**How to complete this task**
In the entries below, find each line where the word "kaścana" appears and give only the total count of such lines.

---- Records for the task

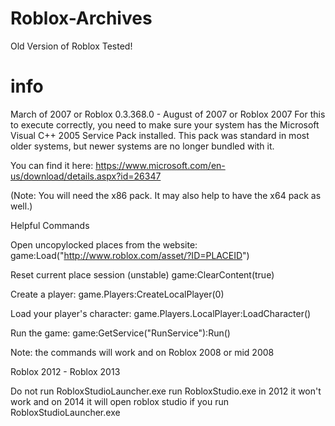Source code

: # Roblox-Archives
Old Version of Roblox Tested!

info
=================================================================================================================
March of 2007 or Roblox 0.3.368.0 - August of 2007 or Roblox 2007
For this to execute correctly, you need to make sure your system has the Microsoft Visual C++ 2005 Service Pack installed. This pack was standard in most older systems, but newer systems are no longer bundled with it.

You can find it here:
https://www.microsoft.com/en-us/download/details.aspx?id=26347

(Note: You will need the x86 pack. It may also help to have the x64 pack as well.)

Helpful Commands

Open uncopylocked places from the website:
game:Load("http://www.roblox.com/asset/?ID=PLACEID")

Reset current place session (unstable)
game:ClearContent(true)

Create a player:
game.Players:CreateLocalPlayer(0)

Load your player's character:
game.Players.LocalPlayer:LoadCharacter()

Run the game:
game:GetService("RunService"):Run()

Note: the commands will work and on Roblox 2008 or mid 2008

Roblox 2012 - Roblox 2013

Do not run RobloxStudioLauncher.exe run RobloxStudio.exe
in 2012 it won't work and on 2014 it will open roblox studio if you run RobloxStudioLauncher.exe
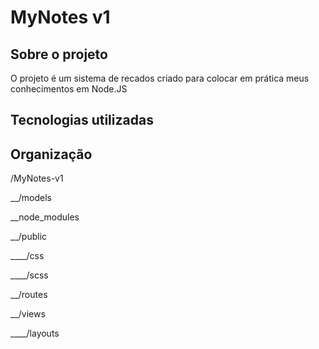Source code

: # MyNotes v1

## Sobre o projeto

O projeto é um sistema de recados criado para colocar em prática meus conhecimentos em Node.JS

## Tecnologias utilizadas


## Organização

/MyNotes-v1

__/models

__node_modules

__/public

____/css    

____/scss

__/routes

__/views

____/layouts

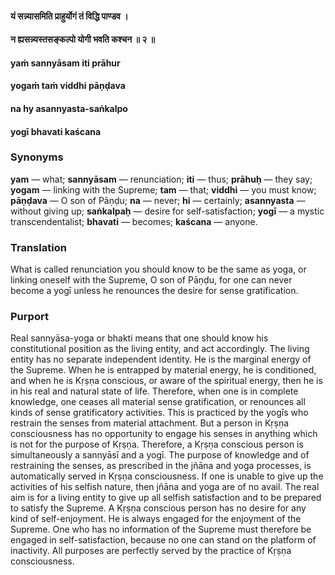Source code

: #### यं सन्न्यासमिति प्राहुर्योगं तं विद्धि पाण्डव ।
#### न ह्यसन्न्यस्तसङ्कल्पो योगी भवति कश्चन ॥ २ ॥

#### yaṁ sannyāsam iti prāhur
#### yogaṁ taṁ viddhi pāṇḍava
#### na hy asannyasta-saṅkalpo
#### yogī bhavati kaścana

### Synonyms

**yam** — what; **sannyāsam** — renunciation; **iti** — thus; **prāhuḥ** — they say; **yogam** — linking with the Supreme; **tam** — that; **viddhi** — you must know; **pāṇḍava** — O son of Pāṇḍu; **na** — never; **hi** — certainly; **asannyasta** — without giving up; **saṅkalpaḥ** — desire for self-satisfaction; **yogī** — a mystic transcendentalist; **bhavati** — becomes; **kaścana** — anyone.

### Translation

What is called renunciation you should know to be the same as yoga, or linking oneself with the Supreme, O son of Pāṇḍu, for one can never become a yogī unless he renounces the desire for sense gratification.

### Purport

Real sannyāsa-yoga or bhakti means that one should know his constitutional position as the living entity, and act accordingly. The living entity has no separate independent identity. He is the marginal energy of the Supreme. When he is entrapped by material energy, he is conditioned, and when he is Kṛṣṇa conscious, or aware of the spiritual energy, then he is in his real and natural state of life. Therefore, when one is in complete knowledge, one ceases all material sense gratification, or renounces all kinds of sense gratificatory activities. This is practiced by the yogīs who restrain the senses from material attachment. But a person in Kṛṣṇa consciousness has no opportunity to engage his senses in anything which is not for the purpose of Kṛṣṇa. Therefore, a Kṛṣṇa conscious person is simultaneously a sannyāsī and a yogī. The purpose of knowledge and of restraining the senses, as prescribed in the jñāna and yoga processes, is automatically served in Kṛṣṇa consciousness. If one is unable to give up the activities of his selfish nature, then jñāna and yoga are of no avail. The real aim is for a living entity to give up all selfish satisfaction and to be prepared to satisfy the Supreme. A Kṛṣṇa conscious person has no desire for any kind of self-enjoyment. He is always engaged for the enjoyment of the Supreme. One who has no information of the Supreme must therefore be engaged in self-satisfaction, because no one can stand on the platform of inactivity. All purposes are perfectly served by the practice of Kṛṣṇa consciousness.
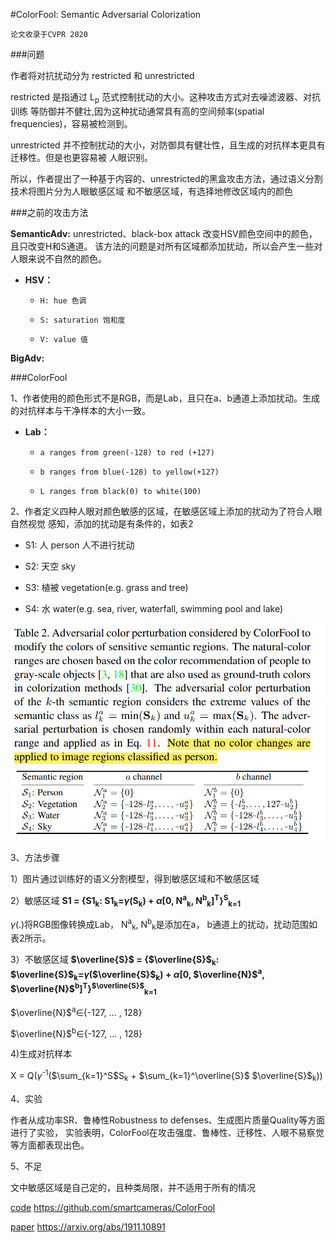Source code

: #ColorFool: Semantic Adversarial Colorization

`论文收录于CVPR 2020`

###问题

作者将对抗扰动分为 restricted 和 unrestricted

restricted 是指通过 L<sub>p</sub> 范式控制扰动的大小。这种攻击方式对去噪滤波器、对抗训练
等防御并不健壮,因为这种扰动通常具有高的空间频率(spatial frequencies)，容易被检测到。

unrestricted 并不控制扰动的大小，对防御具有健壮性，且生成的对抗样本更具有迁移性。但是也更容易被
人眼识别。

所以，作者提出了一种基于内容的、unrestricted的黑盒攻击方法，通过语义分割技术将图片分为人眼敏感区域
和不敏感区域，有选择地修改区域内的颜色

###之前的攻击方法

**SemanticAdv:** unrestricted、black-box attack 改变HSV颜色空间中的颜色，且只改变H和S通道。
该方法的问题是对所有区域都添加扰动，所以会产生一些对人眼来说不自然的颜色。

* **HSV：**
  
  * `H: hue 色调`

  * `S: saturation 饱和度`
    
  * `V: value 值`
    
**BigAdv:** 

###ColorFool

1、作者使用的颜色形式不是RGB，而是Lab，且只在a、b通道上添加扰动。生成的对抗样本与干净样本的大小一致。


* **Lab：** 

  * `a ranges from green(-128) to red (+127)`

  * `b ranges from blue(-128) to yellow(+127)`

  * `L ranges from black(0) to white(100)`

2、作者定义四种人眼对颜色敏感的区域，在敏感区域上添加的扰动为了符合人眼自然视觉
感知，添加的扰动是有条件的，如表2

* S1: 人 person 人不进行扰动

* S2: 天空 sky

* S3: 植被 vegetation(e.g. grass and tree)

* S4: 水 water(e.g. sea, river, waterfall, swimming pool and lake)

![img.png](img.png)

3、方法步骤

1）图片通过训练好的语义分割模型，得到敏感区域和不敏感区域

2）敏感区域 **S1 = {S1<sub>k</sub>: S1<sub>k</sub>=$\gamma$(S<sub>k</sub>) + $\alpha$[0, N<sup>a</sup><sub>k</sub>, N<sup>b</sup><sub>k</sub>]<sup>T</sup>}<sup>S</sup><sub>k=1</sub>**

  $\gamma$(.)将RGB图像转换成Lab， N<sup>a</sup><sub>k</sub>, N<sup>b</sup><sub>k</sub>是添加在a， b通道上的扰动，扰动范围如表2所示。

3）不敏感区域 **$\overline{S}$ = {$\overline{S}$<sub>k</sub>: $\overline{S}$<sub>k</sub>=$\gamma$($\overline{S}$<sub>k</sub>) + $\alpha$[0, $\overline{N}$<sup>a</sup>, $\overline{N}$<sup>b</sup>]<sup>T</sup>}<sup>$\overline{S}$</sup><sub>k=1</sub>**

  $\overline{N}$<sup>a</sup>$\in${-127, ... , 128}

  $\overline{N}$<sup>b</sup>$\in${-127, ... , 128}

4)生成对抗样本

  X = Q($\gamma$<sup>-1</sup>($\sum_{k=1}^S$S<sub>k</sub> + $\sum_{k=1}^\overline{S}$ $\overline{S}$<sub>k</sub>))

4、实验

作者从成功率SR、鲁棒性Robustness to defenses、生成图片质量Quality等方面进行了实验，
实验表明，ColorFool在攻击强度、鲁棒性、迁移性、人眼不易察觉等方面都表现出色。

5、不足

文中敏感区域是自己定的，且种类局限，并不适用于所有的情况

[code](https://github.com/smartcameras/ColorFool) https://github.com/smartcameras/ColorFool

[paper](https://arxiv.org/abs/1911.10891) https://arxiv.org/abs/1911.10891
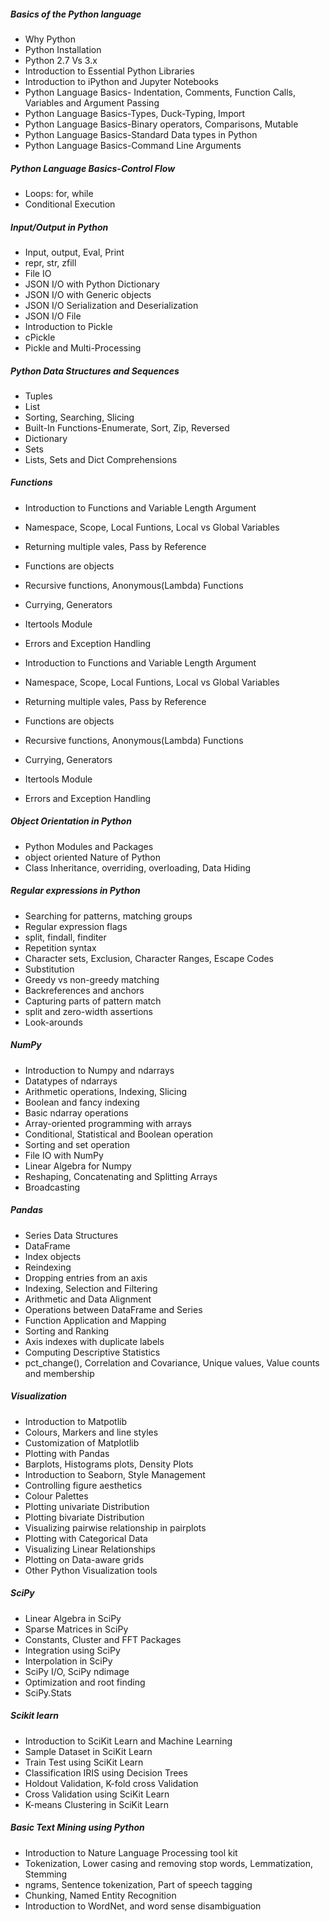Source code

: ##### Basics of the Python language

-   Why Python
-   Python Installation
-   Python 2.7 Vs 3.x
-   Introduction to Essential Python Libraries
-   Introduction to iPython and Jupyter Notebooks
-   Python Language Basics- Indentation, Comments, Function Calls, Variables and Argument Passing
-   Python Language Basics-Types, Duck-Typing, Import
-   Python Language Basics-Binary operators, Comparisons, Mutable
-   Python Language Basics-Standard Data types in Python
-   Python Language Basics-Command Line Arguments


##### Python Language Basics-Control Flow

-   Loops: for, while
-   Conditional Execution


##### Input/Output in Python

-   Input, output, Eval, Print
-   repr, str, zfill
-   File IO
-   JSON I/O with Python Dictionary
-   JSON I/O with Generic objects
-   JSON I/O Serialization and Deserialization
-   JSON I/O File
-   Introduction to Pickle
-   cPickle
-   Pickle and Multi-Processing




##### Python Data Structures and Sequences

-   Tuples
-   List
-   Sorting, Searching, Slicing
-   Built-In Functions-Enumerate, Sort, Zip, Reversed
-   Dictionary
-   Sets
-   Lists, Sets and Dict Comprehensions



##### Functions

-   Introduction to Functions and Variable Length Argument
-   Namespace, Scope, Local Funtions, Local vs Global Variables
-   Returning multiple vales, Pass by Reference
-   Functions are objects
-   Recursive functions, Anonymous(Lambda) Functions
-   Currying, Generators
-   Itertools Module
-   Errors and Exception Handling

-   Introduction to Functions and Variable Length Argument
-   Namespace, Scope, Local Funtions, Local vs Global Variables
-   Returning multiple vales, Pass by Reference
-   Functions are objects
-   Recursive functions, Anonymous(Lambda) Functions
-   Currying, Generators
-   Itertools Module
-   Errors and Exception Handling



##### Object Orientation in Python

-   Python Modules and Packages
-   object oriented Nature of Python
-   Class Inheritance, overriding, overloading, Data Hiding


##### Regular expressions in Python

-   Searching for patterns, matching groups
-   Regular expression flags
-   split, findall, finditer
-   Repetition syntax
-   Character sets, Exclusion, Character Ranges, Escape Codes
-   Substitution
-   Greedy vs non-greedy matching
-   Backreferences and anchors
-   Capturing parts of pattern match
-   split and zero-width assertions
-   Look-arounds



##### NumPy

-   Introduction to Numpy and ndarrays
-   Datatypes of ndarrays
-   Arithmetic operations, Indexing, Slicing
-   Boolean and fancy indexing
-   Basic ndarray operations
-   Array-oriented programming with arrays
-   Conditional, Statistical and Boolean operation
-   Sorting and set operation
-   File IO with NumPy
-   Linear Algebra for Numpy
-   Reshaping, Concatenating and Splitting Arrays
-   Broadcasting



##### Pandas

-   Series Data Structures
-   DataFrame
-   Index objects
-   Reindexing
-   Dropping entries from an axis
-   Indexing, Selection and Filtering
-   Arithmetic and Data Alignment
-   Operations between DataFrame and Series
-   Function Application and Mapping
-   Sorting and Ranking
-   Axis indexes with duplicate labels
-   Computing Descriptive Statistics
-   pct_change(), Correlation and Covariance, Unique values, Value counts and membership



##### Visualization

-   Introduction to Matpotlib
-   Colours, Markers and line styles
-   Customization of Matplotlib
-   Plotting with Pandas
-   Barplots, Histograms plots, Density Plots
-   Introduction to Seaborn, Style Management
-   Controlling figure aesthetics
-   Colour Palettes
-   Plotting univariate Distribution
-   Plotting bivariate Distribution
-   Visualizing pairwise relationship in pairplots
-   Plotting with Categorical Data
-   Visualizing Linear Relationships
-   Plotting on Data-aware grids
-   Other Python Visualization tools



##### SciPy

-   Linear Algebra in SciPy
-   Sparse Matrices in SciPy
-   Constants, Cluster and FFT Packages
-   Integration using SciPy
-   Interpolation in SciPy
-   SciPy I/O, SciPy ndimage
-   Optimization and root finding
-   SciPy.Stats



##### Scikit learn

-   Introduction to SciKit Learn and Machine Learning
-   Sample Dataset in SciKit Learn
-   Train Test using SciKit Learn
-   Classification IRIS using Decision Trees
-   Holdout Validation, K-fold cross Validation
-   Cross Validation using SciKit Learn
-   K-means Clustering in SciKit Learn




##### Basic Text Mining using Python

-   Introduction to Nature Language Processing tool kit
-   Tokenization, Lower casing and removing stop words, Lemmatization, Stemming
-   ngrams, Sentence tokenization, Part of speech tagging
-   Chunking, Named Entity Recognition
-   Introduction to WordNet, and word sense disambiguation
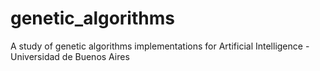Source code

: # genetic_algorithms
A study of genetic algorithms implementations for Artificial Intelligence - Universidad de Buenos Aires
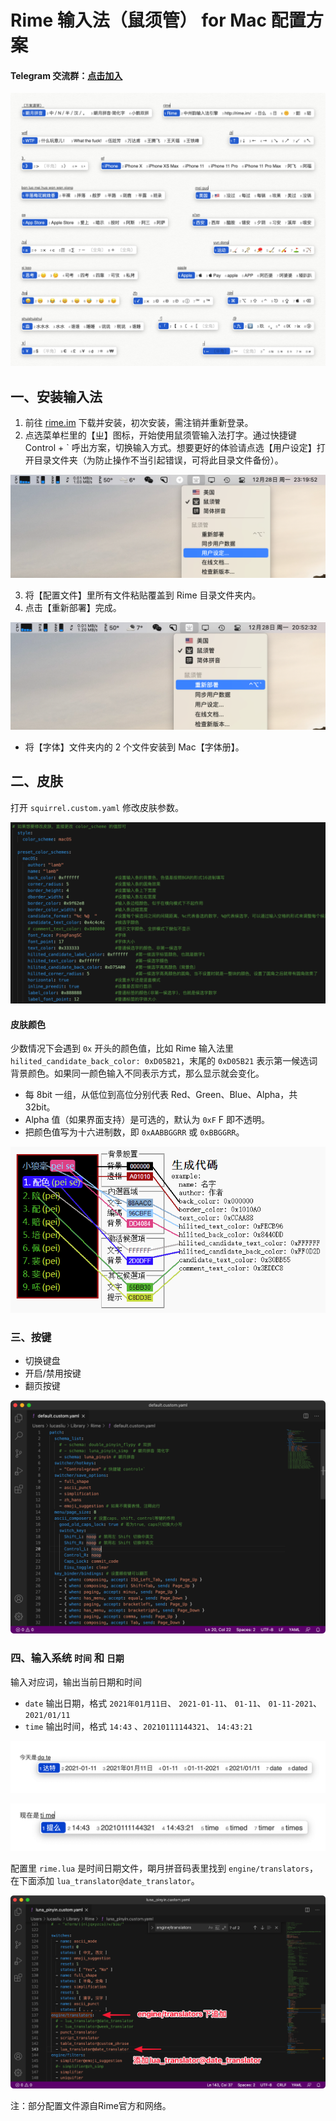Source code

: # Rime 输入法（鼠须管） for Mac 配置方案
#### Telegram 交流群：[点击加入](https://t.me/rimesquirrel)

![](pic/01.jpg)

## 一、安装输入法

1. 前往 [rime.im](https://rime.im/) 下载并安装，初次安装，需注销并重新登录。
2. 点选菜单栏里的【ㄓ】图标，开始使用鼠须管输入法打字。通过快捷键  Control + ` 呼出方案，切换输入方式。想要更好的体验请点选【用户设定】打开目录文件夹（为防止操作不当引起错误，可将此目录文件备份）。

![](pic/02.png)

3. 将【配置文件】里所有文件粘贴覆盖到 Rime 目录文件夹内。
4. 点击【重新部署】完成。


![](pic/03.png)

* 将【字体】文件夹内的 2 个文件安装到 Mac【字体册】。

## 二、皮肤

打开 `squirrel.custom.yaml` 修改皮肤参数。

![](pic/04.png)

#### 皮肤颜色

少数情况下会遇到 `0x` 开头的颜色值，比如 Rime 输入法里 `hilited_candidate_back_color: 0xD05B21`，末尾的 `0xD05B21` 表示第一候选词背景颜色。如果同一颜色输入不同表示方式，那么显示就会变化。

* 每 8bit 一组，从低位到高位分别代表 Red、Green、Blue、Alpha，共32bit。
* Alpha 值（如果界面支持）是可选的，默认为 `0xF` F 即不透明。
* 把颜色值写为十六进制数，即 `0xAABBGGRR` 或 `0xBBGGRR`。

![](pic/05.png)

### 三、按键

* 切换键盘
* 开启/禁用按键
* 翻页按键

![](pic/06.png)

### 四、输入系统 `时间` 和 `日期`

输入对应词，输出当前日期和时间

- `date` 输出日期，格式 `2021年01月11日`、 `2021-01-11`、 `01-11`、 `01-11-2021`、 `2021/01/11`
- `time` 输出时间，格式 `14:43` 、`20210111144321`、  `14:43:21` 

![2021-01-11 at 14.38](pic/07.png)

![2021-01-11 at 14.43](pic/08.png)

配置里 `rime.lua` 是时间日期文件，朙月拼音码表里找到 `engine/translators`，在下面添加 `lua_translator@date_translator`。

![09](pic/09.png)

注：部分配置文件源自Rime官方和网络。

--------

**Final answer**
2